PROBLEM DETAILS: Stop after the line holding "### Pages & Components - App Alpha". Repeat exactly every line before it in the records below, that line too, and leave out the pictures.
(Beginning of RECORDS TO PROCESS)
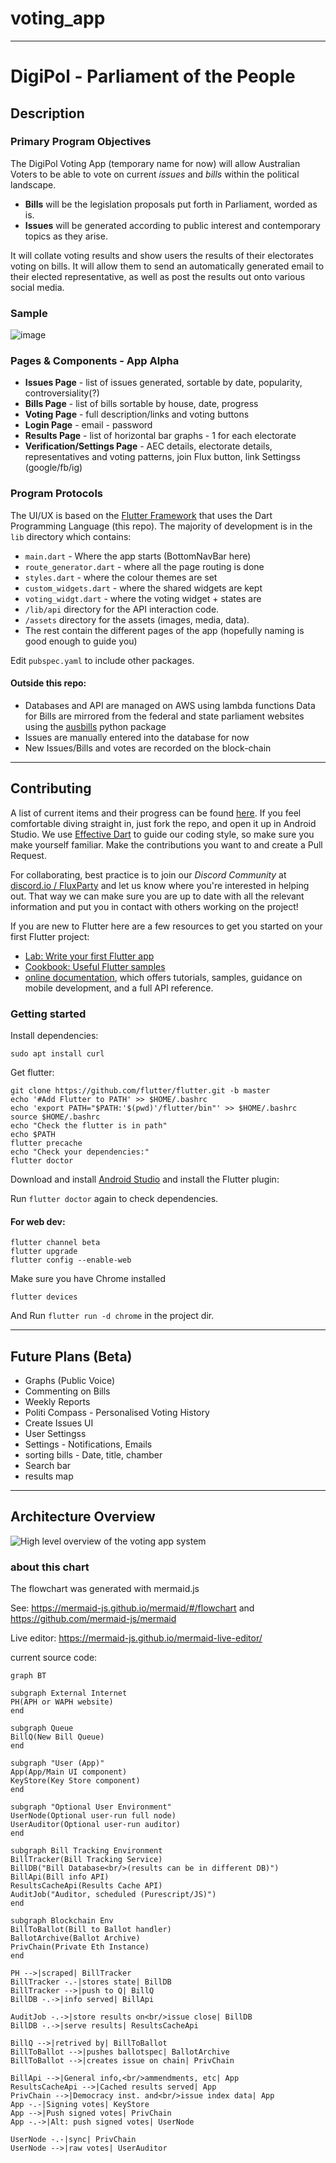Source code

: # voting_app

--------------------------------------------------------------------------------

# DigiPol - Parliament of the People

## Description

### Primary Program Objectives

The DigiPol Voting App (temporary name for now) will allow Australian Voters to be able to vote on current _issues_ and _bills_ within the political landscape.

- **Bills** will be the legislation proposals put forth in Parliament, worded as is.
- **Issues** will be generated according to public interest and contemporary topics as they arise.

It will collate voting results and show users the results of their electorates voting on bills. It will allow them to send an automatically generated email to their elected representative, as well as post the results out onto various social media.

### Sample

![image](/assets/graphics/sample.gif)

### Pages & Components - App Alpha

- **Issues Page** - list of issues generated, sortable by date, popularity, controversiality(?)
- **Bills Page** - list of bills sortable by house, date, progress
- **Voting Page** - full description/links and voting buttons
- **Login Page** - email - password
- **Results Page** - list of horizontal bar graphs - 1 for each electorate
- **Verification/Settings Page** - AEC details, electorate details, representatives and voting patterns, join Flux button, link Settingss (google/fb/ig)

### Program Protocols

The UI/UX is based on the [Flutter Framework](https://flutter.dev/) that uses the Dart Programming Language (this repo). The majority of development is in the `lib` directory which contains:

- `main.dart` - Where the app starts (BottomNavBar here)
- `route_generator.dart` - where all the page routing is done
- `styles.dart` - where the colour themes are set
- `custom_widgets.dart` - where the shared widgets are kept
- `voting_widgt.dart` - where the voting widget + states are
- `/lib/api` directory for the API interaction code.
- `/assets` directory for the assets (images, media, data).
- The rest contain the different pages of the app (hopefully naming is good enough to guide you)

Edit `pubspec.yaml` to include other packages.

#### Outside this repo:

- Databases and API are managed on AWS using lambda functions Data for Bills are mirrored from the federal and state parliament websites using the [ausbills](https://github.com/KipCrossing/Aus-Bills) python package
- Issues are manually entered into the database for now
- New Issues/Bills and votes are recorded on the block-chain

--------------------------------------------------------------------------------

## Contributing

A list of current items and their progress can be found [here](https://github.com/voteflux/voting_app/projects/1). If you feel comfortable diving straight in, just fork the repo, and open it up in Android Studio. We use [Effective Dart](https://dart.dev/guides/language/effective-dart) to guide our coding style, so make sure you make yourself familiar. Make the contributions you want to and create a Pull Request.

For collaborating, best practice is to join our _Discord Community_ at [discord.io / FluxParty](discord.io/FluxParty) and let us know where you're interested in helping out. That way we can make sure you are up to date with all the relevant information and put you in contact with others working on the project!

If you are new to Flutter here are a few resources to get you started on your first Flutter project:

- [Lab: Write your first Flutter app](https://flutter.dev/docs/get-started/codelab)
- [Cookbook: Useful Flutter samples](https://flutter.dev/docs/cookbook)
- [online documentation](https://flutter.dev/docs), which offers tutorials, samples, guidance on mobile development, and a full API reference.

### Getting started

Install dependencies:

```
sudo apt install curl
```

Get flutter:

```
git clone https://github.com/flutter/flutter.git -b master
echo '#Add Flutter to PATH' >> $HOME/.bashrc
echo 'export PATH="$PATH:'$(pwd)'/flutter/bin"' >> $HOME/.bashrc
source $HOME/.bashrc
echo "Check the flutter is in path"
echo $PATH
flutter precache
echo "Check your dependencies:"
flutter doctor
```

Download and install [Android Studio](https://developer.android.com/studio) and install the Flutter plugin:

Run `flutter doctor` again to check dependencies.

#### For web dev:

```
flutter channel beta
flutter upgrade
flutter config --enable-web
```

Make sure you have Chrome installed

```
flutter devices
```

And Run `flutter run -d chrome` in the project dir.

--------------------------------------------------------------------------------

## Future Plans (Beta)

- Graphs (Public Voice)
- Commenting on Bills
- Weekly Reports
- Politi Compass - Personalised Voting History
- Create Issues UI
- User Settingss
- Settings - Notifications, Emails
- sorting bills - Date, title, chamber
- Search bar
- results map

----------

## Architecture Overview

![High level overview of the voting app system](docs/images/voting-app-system.png)

<!-- can't put  mermaid.js code straight in an HTML comment because
it uses the closing tag in its syntax. And can't display:none it apparently :/
so we'll just include it all for the moment. Figure out something better later -->

### about this chart

The flowchart was generated with mermaid.js

See: https://mermaid-js.github.io/mermaid/#/flowchart and https://github.com/mermaid-js/mermaid

Live editor: https://mermaid-js.github.io/mermaid-live-editor/

current source code:

```mermaid
graph BT

subgraph External Internet
PH(APH or WAPH website)
end

subgraph Queue
BillQ(New Bill Queue)
end

subgraph "User (App)"
App(App/Main UI component)
KeyStore(Key Store component)
end

subgraph "Optional User Environment"
UserNode(Optional user-run full node)
UserAuditor(Optional user-run auditor)
end

subgraph Bill Tracking Environment
BillTracker(Bill Tracking Service)
BillDB("Bill Database<br/>(results can be in different DB)")
BillApi(Bill info API)
ResultsCacheApi(Results Cache API)
AuditJob("Auditor, scheduled (Purescript/JS)")
end

subgraph Blockchain Env
BillToBallot(Bill to Ballot handler)
BallotArchive(Ballot Archive)
PrivChain(Private Eth Instance)
end

PH -->|scraped| BillTracker
BillTracker -.-|stores state| BillDB
BillTracker -->|push to Q| BillQ
BillDB -.->|info served| BillApi

AuditJob -.->|store results on<br/>issue close| BillDB
BillDB -.->|serve results| ResultsCacheApi

BillQ -->|retrived by| BillToBallot
BillToBallot -->|pushes ballotspec| BallotArchive
BillToBallot -->|creates issue on chain| PrivChain

BillApi -->|General info,<br/>ammendments, etc| App 
ResultsCacheApi -->|Cached results served| App 
PrivChain -->|Democracy inst. and<br/>issue index data| App
App -.-|Signing votes| KeyStore
App -->|Push signed votes| PrivChain
App -.->|Alt: push signed votes| UserNode

UserNode -.-|sync| PrivChain
UserNode -->|raw votes| UserAuditor
```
(End of RECORDS TO PROCESS)
WRITTEN ANSWER:
Source code

: # voting_app

--------------------------------------------------------------------------------

# DigiPol - Parliament of the People

## Description

### Primary Program Objectives

The DigiPol Voting App (temporary name for now) will allow Australian Voters to be able to vote on current _issues_ and _bills_ within the political landscape.

- **Bills** will be the legislation proposals put forth in Parliament, worded as is.
- **Issues** will be generated according to public interest and contemporary topics as they arise.

It will collate voting results and show users the results of their electorates voting on bills. It will allow them to send an automatically generated email to their elected representative, as well as post the results out onto various social media.

### Sample

![image](/assets/graphics/sample.gif)

### Pages & Components - App Alpha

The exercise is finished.